Archive for December, 2010
Long flight this coming Sunday. NY to Tokyo to Hong Kong. Start teaching in HK on Tuesday. We’ve been planning this trip for so long, hard to believe it’s on top of us. All credit due to Louis Pang, friend, and fellow shooter. Our itinerary brings us from Hong Kong, to Singapore to Malaysia. Details here. After that, Drew and I disappear into the land of the yellow border, a strange and wonderful place, to do a story that will be published….sometime. Nat Geo does things on their own timetable, and their own way. Happy to play along and go where they tell me to go.
Got a bunch of stuff to work on, and a bunch of stuff brewing. Will be blogging updates. Lord knows I’ll be on a plane for a while, very shortly. Hope everybody’s year is closing out well. Hang in gang…more tk….
First off, hope everybody had a wonderful time over the holidays, with a great new year shaping up. Best to all, and many thanks for all the wonderful thoughts and good wishes sent our way via the blog, FB, and Twitter. Great way to close the year. Though just when I thought it was in the can, and it was done kicking my ass, a couple of interesting things happened. Good Morning America came calling, realizing that most likely lots of folks got some sort of digital picture taking apparatus for Christmas, and would be uncertain of how to use same. They all come with manuals, of course, but they’re tough to plow through stone cold sober, and much less so after decking the halls and knocking back eight to ten Limoncellos. So, in the wake of writing the LIFE Guide to Digital Photography, they found me, and proposed that I could do something instructive and coherent in three or four minutes of air time. That’s a fair bit chatting for morning TV, believe it or not.
There was this storm you might have read about. It roared in and knocked NY and much of the upper Eastern seaboard for a loop. And of course, I was supposed to go on early in the am, post storm. The phone started ringing. Folks who work in live television tend to jump on stuff, and solve problems as immediately as they can (just the nature of the beast) so when they call you, they like it if you just pick up the phone and say yes. They wanted me to come into NY on Sunday, in the teeth of the wind and the white, park it in a hotel, and be rested and there, ready to hit the airwaves. I said, of course, yes. Made sense.

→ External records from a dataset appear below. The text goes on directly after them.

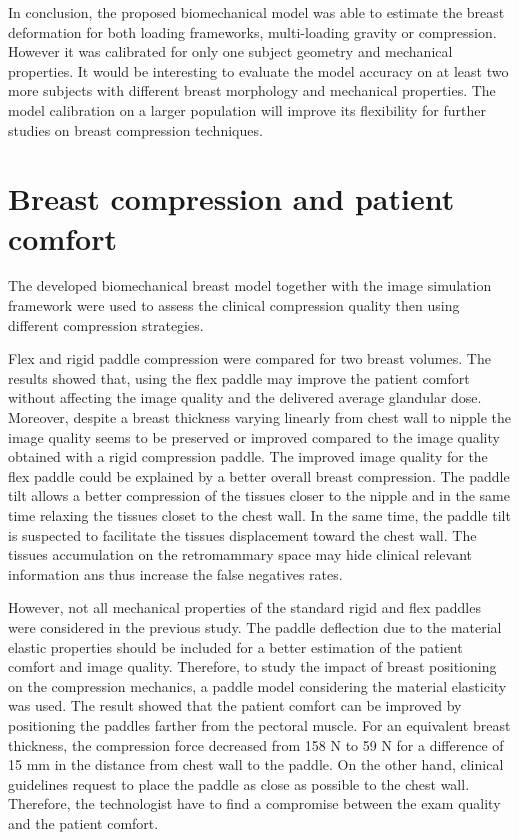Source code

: In conclusion, the proposed biomechanical model was able to estimate the breast deformation for both loading frameworks, multi-loading gravity or compression. However it was calibrated for only one subject geometry and mechanical properties. It would be interesting to evaluate the model accuracy on at least two more subjects with different breast morphology and mechanical properties. The model calibration on a larger population will improve its flexibility for further studies on breast compression techniques.   

\section{Breast compression and patient comfort}
The developed biomechanical breast model together with the image simulation framework were used to assess the clinical compression quality then using different compression strategies.

Flex and rigid paddle compression were compared for two breast volumes. The results showed that, using the flex paddle may improve the patient comfort without affecting the image quality and the delivered average glandular dose. Moreover, despite a breast thickness varying linearly from chest wall to nipple the image quality seems to be preserved or improved compared to the image quality obtained with a rigid compression paddle. The improved image quality for the flex paddle could be explained by a better overall breast compression. The paddle tilt allows a better compression of the tissues closer to the nipple and in the same time relaxing the tissues closet to the chest wall. In the same time, the paddle tilt is suspected to facilitate the tissues displacement toward the chest wall.  The tissues accumulation on the retromammary space may hide clinical relevant information ans thus increase the false negatives rates. 

However, not all mechanical properties of the standard rigid and flex paddles were considered in the previous study. The paddle deflection due to the material elastic properties should be included for a better estimation of the patient comfort and image quality. Therefore, to study the impact of breast positioning on the compression mechanics, a paddle model considering the material elasticity was used. The result showed that the patient comfort can be improved by positioning the paddles farther from the pectoral muscle. For an equivalent breast thickness, the compression force decreased from 158 N to 59 N for a difference of 15 mm in the distance from chest wall to the paddle. On the other hand, clinical guidelines request to place the paddle as close as possible to the chest wall. Therefore, the technologist have to find a compromise between the exam quality and the patient comfort. 

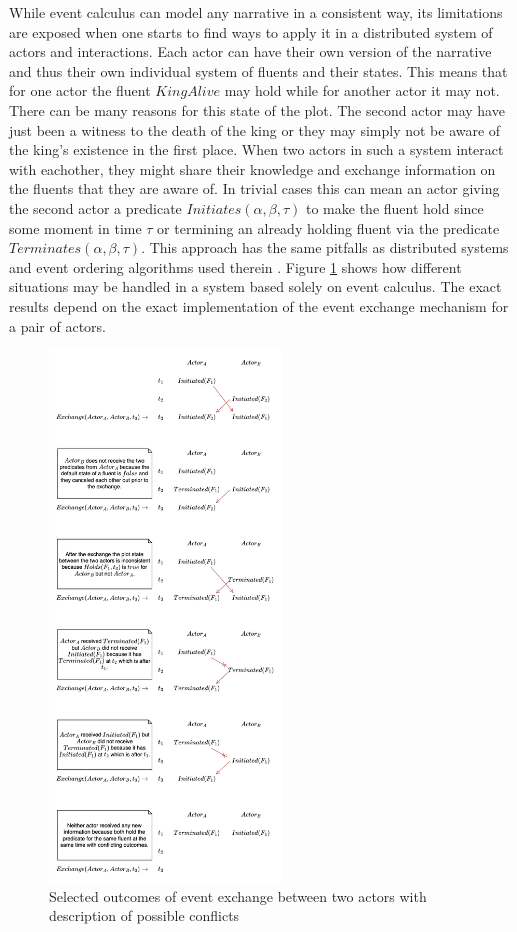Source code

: While event calculus can model any narrative in a consistent way, its limitations are exposed when one starts to find ways to apply it in a distributed system of actors and interactions.
Each actor can have their own version of the narrative and thus their own individual system of fluents and their states.
This means that for one actor the fluent $KingAlive$ may hold while for another actor it may not.
There can be many reasons for this state of the plot.
The second actor may have just been a witness to the death of the king or they may simply not be aware of the king's existence in the first place.
When two actors in such a system interact with eachother, they might share their knowledge and exchange information on the fluents that they are aware of.
In trivial cases this can mean an actor giving the second actor a predicate $Initiates \left( \alpha, \beta, \tau \right)$ to make the fluent hold since some moment in time $\tau$ or termining an already holding fluent via the predicate $Terminates \left( \alpha, \beta, \tau \right)$.
This approach has the same pitfalls as distributed systems and event ordering algorithms used therein \cite{lamport2019time}.
Figure \ref{fig:temporal_conflicts_in_event_exchange} shows how different situations may be handled in a system based solely on event calculus.
The exact results depend on the exact implementation of the event exchange mechanism for a pair of actors.

\begin{figure}
    \centering
    \includegraphics[width=0.55\textwidth]{images/temporal_conflicts_in_event_exchange.drawio.png}
    \caption{Selected outcomes of event exchange between two actors with description of possible conflicts}
    \label{fig:temporal_conflicts_in_event_exchange}
\end{figure}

Method to my madness (and the affirmative reply) was that the hotel was on the doorstep of Times Square. Hadn’t been in TS in a blizzard, I think, ever. Plus I’ve been experimenting with the D3100, which is quite a lot of camera in a small package. So, I checked in, and went out.
It was a touch wacky out there on Sunday night, but it was refreshing to know you could still get a hot dog.
Just had one lens with me, a 24 f1.4, so just messed around in the stinging snow, driving wind, bitter cold and neon lit misery in the heart of the Big Apple until I heard the call of the wild pillow in a heated hotel room. Tried some stuff from my window, and early am as well.
Then, it was show time. I’ve done the morning shows before, so I wasn’t completely unprepared. Everybody was super nice, whisking you here and there, asking if you’re okay and if you need anything. I think the only other time people are that collectively solicitous of your needs is immediately prior to major surgery, so I felt very comfortable.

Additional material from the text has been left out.